The US Defense Department must be able to operate freely in cyberspace amid dangers of "remote sabotage," an Army general tapped to streamline offensive and defensive computer operations said.
The potential for sabotage and destruction is "something we must treat very seriously," General Keith Alexander said in his first public remarks since the new US Cyber Command was activated on 21 May.
"In short, we face a dangerous combination of known and unknown vulnerabilities, strong adversary capabilities and weak situational awareness," he told an audience at the Center for Strategic and International Studies, a private research group in Washington.
"Our Department of Defense must be able to operate freely and defend its resources in cyberspace," Alexander said.
US foes will find the weakest link and exploit it, whether it is public or privately owned and operated, he said.
"America's very wealth and strength make it a target in cyberspace," Alexander said.
Senior aides to President Barack Obama are weighing such issues as how the laws of warfare apply to a digital attack routed through a neutral country, he said.
"What we don't have is the precision in those standing rules of engagement, yet, that we need," Alexander said.
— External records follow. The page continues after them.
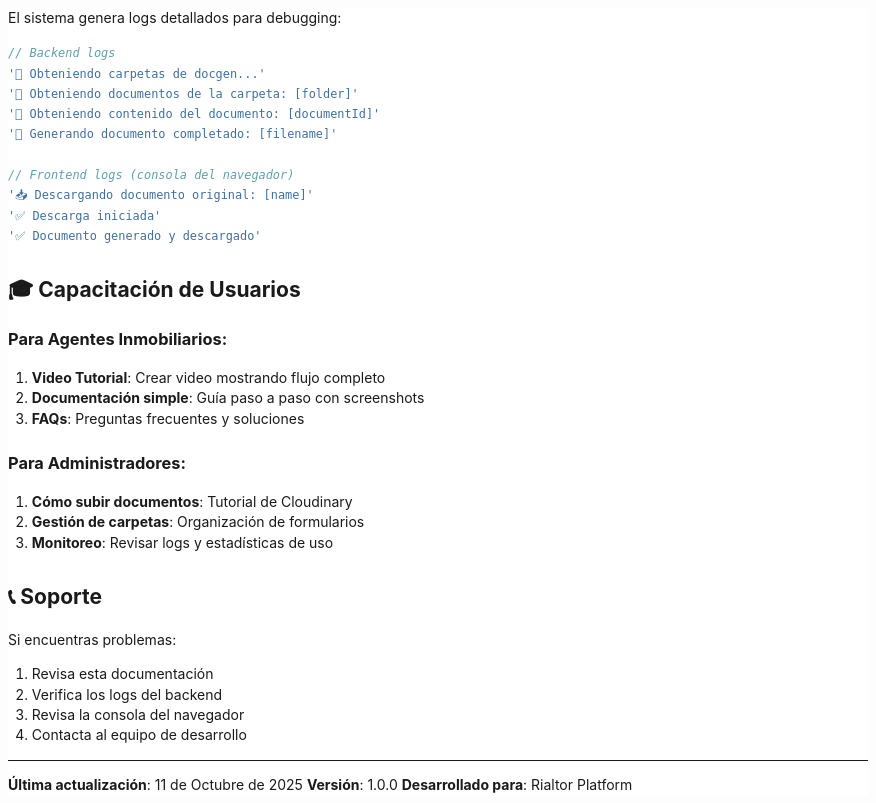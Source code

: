 El sistema genera logs detallados para debugging:

```javascript
// Backend logs
'📁 Obteniendo carpetas de docgen...'
'📄 Obteniendo documentos de la carpeta: [folder]'
'📖 Obteniendo contenido del documento: [documentId]'
'📝 Generando documento completado: [filename]'

// Frontend logs (consola del navegador)
'📥 Descargando documento original: [name]'
'✅ Descarga iniciada'
'✅ Documento generado y descargado'
```

## 🎓 Capacitación de Usuarios

### **Para Agentes Inmobiliarios:**

1. **Video Tutorial**: Crear video mostrando flujo completo
2. **Documentación simple**: Guía paso a paso con screenshots
3. **FAQs**: Preguntas frecuentes y soluciones

### **Para Administradores:**

1. **Cómo subir documentos**: Tutorial de Cloudinary
2. **Gestión de carpetas**: Organización de formularios
3. **Monitoreo**: Revisar logs y estadísticas de uso

## 📞 Soporte

Si encuentras problemas:
1. Revisa esta documentación
2. Verifica los logs del backend
3. Revisa la consola del navegador
4. Contacta al equipo de desarrollo

---

**Última actualización**: 11 de Octubre de 2025
**Versión**: 1.0.0
**Desarrollado para**: Rialtor Platform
He referred to "distributed denial-of-service attacks" that interfered with government functions in Estonia in 2007 and in Georgia in 2008.
Although information systems were able to resume functioning after the attacks stopped, they show that "the potential for sabotage and destruction is now possible," he said.
Alexander He said new rules for US military operations in cyberspace were being prepared by the Defense Department's policy office, subject to approval by the "deputies committee," the highest level interagency body dealing with national security issues.
Defense Department systems are probed by unauthorised users roughly 250,000 times an hour, or more than 6 million times a day, Alexander said.
Defense Secretary Robert Gates began streamlining US military cyber operations "as a result of serious intrusions into our classified networks" in late 2008, he said.